Westpac’s profits climbed to $1.8 billion in the June quarter, chief executive Peter King revealed, as he noted many businesses were seeing lower demand for their goods as the cost-of-living pressure bites.

While the bank’s revenue was flat and expenses grew 2 per cent, Westpac reported an unaudited net profit of $1.8 billion in the June quarter – a 6 per cent rise on the first half – on the back of lower charges for bad debts.

“The cost of living and high-interest rates remain a challenge for some customers while many businesses are facing cost pressures and experiencing lower demand.“: Westpac CEO Peter King.

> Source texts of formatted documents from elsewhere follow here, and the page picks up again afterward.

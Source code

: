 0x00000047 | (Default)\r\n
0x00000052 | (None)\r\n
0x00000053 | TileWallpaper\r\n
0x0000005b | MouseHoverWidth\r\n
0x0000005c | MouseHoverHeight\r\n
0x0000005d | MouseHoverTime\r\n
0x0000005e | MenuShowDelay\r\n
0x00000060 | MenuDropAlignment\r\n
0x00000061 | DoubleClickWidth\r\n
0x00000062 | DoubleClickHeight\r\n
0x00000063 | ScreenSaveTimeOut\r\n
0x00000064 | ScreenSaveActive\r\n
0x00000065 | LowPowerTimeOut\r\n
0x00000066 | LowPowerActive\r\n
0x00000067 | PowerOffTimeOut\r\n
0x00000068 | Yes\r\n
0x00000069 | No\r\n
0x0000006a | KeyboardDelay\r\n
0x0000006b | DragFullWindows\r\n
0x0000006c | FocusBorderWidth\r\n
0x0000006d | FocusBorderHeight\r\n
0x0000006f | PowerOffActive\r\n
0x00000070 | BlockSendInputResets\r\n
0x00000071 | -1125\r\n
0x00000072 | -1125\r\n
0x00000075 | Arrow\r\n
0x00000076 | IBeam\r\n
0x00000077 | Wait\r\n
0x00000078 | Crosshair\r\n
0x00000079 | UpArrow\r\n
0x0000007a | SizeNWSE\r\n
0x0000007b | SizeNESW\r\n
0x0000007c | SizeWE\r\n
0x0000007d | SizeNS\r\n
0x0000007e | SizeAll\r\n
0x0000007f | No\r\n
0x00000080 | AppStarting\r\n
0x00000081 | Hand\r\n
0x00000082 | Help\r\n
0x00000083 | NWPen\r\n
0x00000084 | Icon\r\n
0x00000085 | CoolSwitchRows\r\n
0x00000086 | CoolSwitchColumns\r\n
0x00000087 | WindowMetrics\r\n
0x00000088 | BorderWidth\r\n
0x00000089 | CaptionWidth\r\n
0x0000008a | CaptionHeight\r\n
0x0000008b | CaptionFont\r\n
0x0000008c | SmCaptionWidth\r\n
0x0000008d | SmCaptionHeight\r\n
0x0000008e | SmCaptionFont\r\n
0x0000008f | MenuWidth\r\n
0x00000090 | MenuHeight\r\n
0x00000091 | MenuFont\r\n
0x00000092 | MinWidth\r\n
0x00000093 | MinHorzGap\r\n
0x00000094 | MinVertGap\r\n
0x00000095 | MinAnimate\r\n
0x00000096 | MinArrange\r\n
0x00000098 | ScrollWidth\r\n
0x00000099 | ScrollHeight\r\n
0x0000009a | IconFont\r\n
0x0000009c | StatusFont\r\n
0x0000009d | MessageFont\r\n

“The cost of living and high-interest rates remain a challenge for some customers while many businesses are facing cost pressures and experiencing lower demand.“: Westpac CEO Peter King.Credit: Louise Kennerley

Net interest margin (NIM) – a core measure of profitability – rose 3 basis points to 1.9 per cent, while core NIM lifted 2 basis points to 1.8 per cent.

“We continue to prioritise financial strength with capital, funding and liquidity well above regulatory minimums,” King said.

“The cost of living and high-interest rates remain a challenge for some customers while many businesses are facing cost pressures and experiencing lower demand. We encourage customers to call us if they need help.”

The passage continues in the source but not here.